China started its education improvement differently. Instead of adopting the western education systems, its policy is to create its own “world-class education system” by select few universities to receive significant government funding with a focus mainly on manufacturing. The logic is manufacturing can create more jobs for a country with large population. The government also encourage foreign companies to set up factories with favorable business conditions to promote economic growth. The plan worked well for a number of years and China has become the “Factory of the world”. However manufacturing also brings many undesirable consequences such as pollution, contamination of agriculture lands, movement of workers from rural areas to big cities, and too much exports has lead to over dependent on foreign countries. When the financial crisis happened, many countries reduced imports which resulted in the closing of factories, lay off workers and significant unemployment. Recently, China government begins to notice these consequences and begin to focus more on high technology and adopt the western education systems. However the overhauling of the education systems is facing strong resistance from its traditional education systems. One major problem is the limited number of western educated professors to teach the new curriculum. There is also issue between “Older professors” who occupied senior positions and wanted to maintain their way of teaching and “Younger professors” who occupied lower ranking positions but want to adopt new teaching system. Until these issues are resolved, before the reform of traditional approaches to new curricula could take place, China has to send more students to study oversea. In the past three years, the number of Chinese students study abroad has reached over half million each year.

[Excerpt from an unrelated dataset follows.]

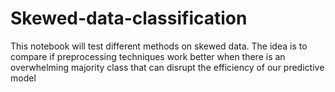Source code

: # Skewed-data-classification
This notebook will test different methods on skewed data. The idea is to compare if preprocessing techniques work better when there is an overwhelming majority class that can disrupt the efficiency of our predictive model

Many people believe that after every downturn the economy always bounced back and the U.S and Europe will be able to recover soon. However, if India and China can improve their education system quickly then the balance of power may shift to their favor. With globalization, things are always uncertain but the question remain is what will happen when these two giants begin to dominate the world economy? What will happen for countries that have ignored the impact of globalization? What will happen to countries with a backward education system? Although no one can predict the future but the longer the education system is not improve, the greater the damage is likely to be. Opportunity is something only happen when you are prepared.

More than ever, I believe education improvement must be the highest priority for every developing countries.